The first, World War 2 atomic bomb ever detonated was part of the tests to verify the functionality of the atomic bomb. The first atomic bomb test, code-named Trinity took place on July 16, 1945. After the US Army saw the demonstration of the weapon plans were soon made for it to be used against the Japanese. Despite the protests from the scientists working on the Manhattan Project, the project that made the atomic bombs possible, plans were made to use the nuclear devices on the Japanese unless they surrender.
When was the Atomic Bomb Dropped on Hiroshima, Japan?
Around 8:15 AM on August 6 1945, an atomic bomb was dropped on Hiroshima, the explosion instantly killed over 80,000 people. Three days later, another bomb was dropped on the city of Nagasaki resulting in an additional 40,000 deaths. To this day, those two world war 2 atomic bomb attacks remain the only nuclear bomb attacks in history. Apart from the 120,000 that died instantly when the bombs were dropped, more than 100,000 people died from radiation poisoning.
The Birth Of The Atomic Age
The atomic age had it's roots in a letter that Albert Einstein sent to the U.S. president, Einstein feared that Nazi Germany
might be working on an atomic bomb. Soon after that, in 1942 a top secret project was launched code-named Manhattan Project. Over 100,000 scientists worked on the project and it's goal was the creation of a world war 2 atomic bomb. 37 installations from all over the United States were part of the project, some of the most renowned scientists of the day worked on the project, such as the Nobel prizewinning physicist Arthur Holly Compton. The project was directed by Brigadier General Leslie R. Groves, the Army's chief engineer. Most people don't realize this today, but at the time the Manhattan Project was the most secret project ever undertaken by the U.S. Army.
In the initial stages of the project the scientists that were involved in making what would become the world war 2 atomic bomb worked in complete isolation from each other, they were actually in different parts of the country and most of them didn't know about the other people working on the project. Later the project had to be centralized so the people working on it were moved to Los Alamos, New Mexico. In Los Alamos the project was headed by J. Robbert Oppenheimer.
When was the First Atomic Bomb Test Conducted?
On 16 July 1945, the first test for the bomb was carried out, the atomic device code-named Trinity was detonated in the New Mexico desert with an explosive power of 20 kilotons of TNT. The U.S. president Harry Truman was notified of the successful test while he was at the Potsdam Conference in Europe, negotiating the post-war order for Europe.

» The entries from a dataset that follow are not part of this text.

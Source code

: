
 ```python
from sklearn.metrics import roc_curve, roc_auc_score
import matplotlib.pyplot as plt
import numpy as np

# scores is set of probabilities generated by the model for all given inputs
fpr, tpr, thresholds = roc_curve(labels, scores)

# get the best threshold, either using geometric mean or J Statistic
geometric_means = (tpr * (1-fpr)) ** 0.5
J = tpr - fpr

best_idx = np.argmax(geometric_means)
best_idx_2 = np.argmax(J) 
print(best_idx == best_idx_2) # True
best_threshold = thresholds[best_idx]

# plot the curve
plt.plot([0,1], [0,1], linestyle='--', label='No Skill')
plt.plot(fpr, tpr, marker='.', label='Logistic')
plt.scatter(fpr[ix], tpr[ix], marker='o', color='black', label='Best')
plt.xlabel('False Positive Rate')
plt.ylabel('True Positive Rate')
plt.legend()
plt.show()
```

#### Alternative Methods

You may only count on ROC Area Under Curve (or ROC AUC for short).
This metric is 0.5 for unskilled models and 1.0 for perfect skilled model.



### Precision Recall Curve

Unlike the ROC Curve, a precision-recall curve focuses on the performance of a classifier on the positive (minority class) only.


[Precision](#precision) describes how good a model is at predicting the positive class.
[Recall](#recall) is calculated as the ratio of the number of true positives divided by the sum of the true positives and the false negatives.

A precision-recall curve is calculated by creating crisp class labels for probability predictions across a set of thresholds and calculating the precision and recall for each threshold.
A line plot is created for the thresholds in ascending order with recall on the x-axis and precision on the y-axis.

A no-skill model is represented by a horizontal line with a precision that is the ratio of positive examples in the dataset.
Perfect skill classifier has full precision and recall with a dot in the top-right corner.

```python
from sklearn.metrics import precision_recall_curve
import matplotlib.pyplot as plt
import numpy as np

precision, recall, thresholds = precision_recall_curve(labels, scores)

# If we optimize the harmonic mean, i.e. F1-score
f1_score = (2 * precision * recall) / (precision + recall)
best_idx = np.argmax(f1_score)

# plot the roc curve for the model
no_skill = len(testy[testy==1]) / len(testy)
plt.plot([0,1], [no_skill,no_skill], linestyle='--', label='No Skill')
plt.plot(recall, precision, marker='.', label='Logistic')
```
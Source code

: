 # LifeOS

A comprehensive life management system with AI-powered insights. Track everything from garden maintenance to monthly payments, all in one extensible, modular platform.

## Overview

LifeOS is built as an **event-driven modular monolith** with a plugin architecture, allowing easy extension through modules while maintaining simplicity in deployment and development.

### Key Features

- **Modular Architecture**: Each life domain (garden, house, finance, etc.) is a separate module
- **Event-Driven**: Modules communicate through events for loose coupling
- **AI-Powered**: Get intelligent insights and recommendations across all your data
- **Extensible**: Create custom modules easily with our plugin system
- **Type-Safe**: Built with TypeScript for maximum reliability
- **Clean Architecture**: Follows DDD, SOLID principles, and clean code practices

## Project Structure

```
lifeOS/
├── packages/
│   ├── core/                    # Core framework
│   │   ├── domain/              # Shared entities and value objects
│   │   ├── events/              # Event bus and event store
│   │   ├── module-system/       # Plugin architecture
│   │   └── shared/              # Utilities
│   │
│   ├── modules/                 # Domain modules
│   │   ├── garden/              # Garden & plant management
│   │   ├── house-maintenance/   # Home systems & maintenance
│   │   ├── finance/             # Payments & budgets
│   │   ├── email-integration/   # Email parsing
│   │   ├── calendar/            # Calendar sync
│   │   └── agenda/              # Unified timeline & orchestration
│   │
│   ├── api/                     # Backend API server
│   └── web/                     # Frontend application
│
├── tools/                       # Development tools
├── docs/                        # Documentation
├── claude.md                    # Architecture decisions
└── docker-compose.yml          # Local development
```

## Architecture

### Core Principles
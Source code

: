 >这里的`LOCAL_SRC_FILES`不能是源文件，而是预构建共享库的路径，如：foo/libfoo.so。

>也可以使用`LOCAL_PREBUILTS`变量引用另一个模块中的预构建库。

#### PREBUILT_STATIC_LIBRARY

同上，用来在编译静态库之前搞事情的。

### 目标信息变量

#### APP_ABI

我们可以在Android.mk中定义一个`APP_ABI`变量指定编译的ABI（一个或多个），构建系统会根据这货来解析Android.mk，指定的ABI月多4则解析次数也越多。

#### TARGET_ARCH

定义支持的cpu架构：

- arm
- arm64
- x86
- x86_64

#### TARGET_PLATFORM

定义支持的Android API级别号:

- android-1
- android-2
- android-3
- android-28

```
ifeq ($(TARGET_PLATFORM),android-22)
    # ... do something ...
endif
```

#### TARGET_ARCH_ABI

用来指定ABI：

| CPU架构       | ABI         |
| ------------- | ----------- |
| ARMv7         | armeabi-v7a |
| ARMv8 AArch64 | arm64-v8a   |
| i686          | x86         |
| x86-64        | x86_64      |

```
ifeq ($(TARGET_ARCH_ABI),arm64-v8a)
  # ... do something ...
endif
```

Atomic Bombings of Hiroshima and Nagasaki
The opinions regarding the atomic bomb were split in the U.S. Military. Many people, including the scientists working on the Manhattan Project warned against use of the atomic bombs against Japan, Truman was, however convinced that the atomic bomb was the only option in ending the war and that using the bomb would both prevent many American deaths as well as being the most humane option to ending the war. While the use of the atomic bomb had some opponents many people agreed that it was the only way to end the war, after all Japan was strategically fire-bombed for six months and it didn't' seem like it was breaking their resolve as Hirohito's regime continued to ignore the requests for unconditional surrender that were made at Potsdam. The idea of an invasion of the Japanese home islands was weighted against the use of the world war 2 atomic bomb and it was estimated that it could lead to hundreds of thousands of American casualties.
Atomic Bomb Video
Impact of the Atomic Bomb
The atomic bombings were devastating. The surrender that they hoped to accomplish with the bombings came on 15 August 1945, six days after the bombing of Nagasaki. Thus the last member of the Axis had surrendered effectively ending World War 2. While the war was over, the doubts regarding the use of the bomb had just begun. The first people including servicemen and scientists that arrived at the bombing sites reported a landscape filled with ash and populated by people begging for death.
The atomic age had begun in one of the most ethically debated uses of technology in human history.